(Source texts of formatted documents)
=====

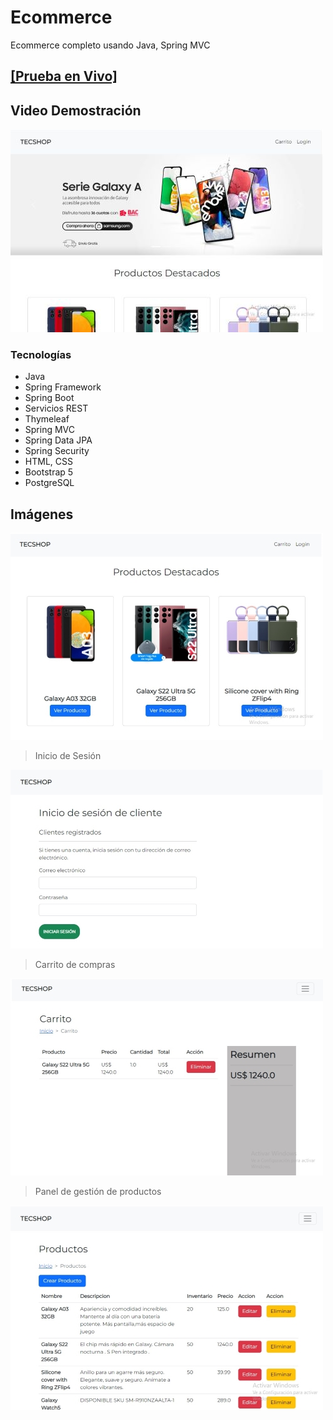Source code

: # Ecommerce
Ecommerce completo usando Java, Spring MVC

## [[Prueba en Vivo]](https://ecommerce-deploy-production-0a64.up.railway.app/ "Prueba en Vivo")

## Video Demostración

[![DemostracionVideo](https://github.com/pimentelomar6/ecommerce/blob/master/images/principal-1.jpg "DemostracionVideo")](https://youtu.be/kRbo_VTFL0I "DemostracionVideo")


### Tecnologías
- Java
- Spring Framework
- Spring Boot
- Servicios REST
- Thymeleaf
- Spring MVC
- Spring Data JPA
- Spring Security
- HTML, CSS
- Bootstrap 5
- PostgreSQL

## Imágenes
![](https://github.com/pimentelomar6/ecommerce/blob/master/images/principal-2.jpg)

>  Inicio de Sesión

![](https://github.com/pimentelomar6/ecommerce/blob/master/images/login.jpg)

>  Carrito de compras

![](https://github.com/pimentelomar6/ecommerce/blob/master/images/carrito.jpg)

>  Panel de gestión de productos

![](https://github.com/pimentelomar6/ecommerce/blob/master/images/products.jpg)
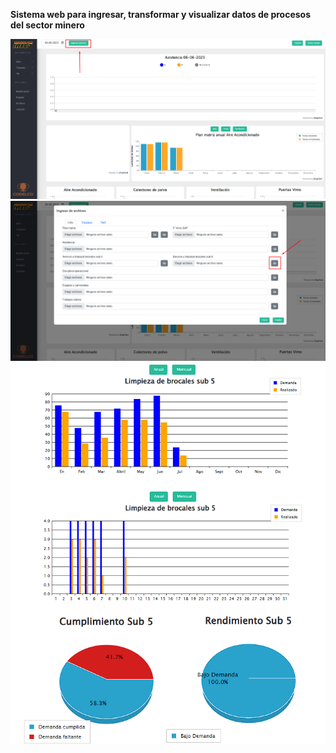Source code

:**Sistema web para ingresar, transformar y visualizar datos de procesos del sector minero**

![Descripción de la imagen](./Imagenes_git/Panel.png)
![Descripción de la imagen](./Imagenes_git/Ingreso.png)
![Descripción de la imagen](./Imagenes_git/Graficos.png)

=====

> _BRIEF_
Only the lines from the start of the records to the line with "Inicio de Sesión" belong in the copy. Print them exactly, minus pictures.

> _ANSWER SPACE_
Source code

: # Ecommerce
Ecommerce completo usando Java, Spring MVC

## [[Prueba en Vivo]](https://ecommerce-deploy-production-0a64.up.railway.app/ "Prueba en Vivo")

## Video Demostración

[![DemostracionVideo](https://github.com/pimentelomar6/ecommerce/blob/master/images/principal-1.jpg "DemostracionVideo")](https://youtu.be/kRbo_VTFL0I "DemostracionVideo")


### Tecnologías
- Java
- Spring Framework
- Spring Boot
- Servicios REST
- Thymeleaf
- Spring MVC
- Spring Data JPA
- Spring Security
- HTML, CSS
- Bootstrap 5
- PostgreSQL

## Imágenes
![](https://github.com/pimentelomar6/ecommerce/blob/master/images/principal-2.jpg)

>  Inicio de Sesión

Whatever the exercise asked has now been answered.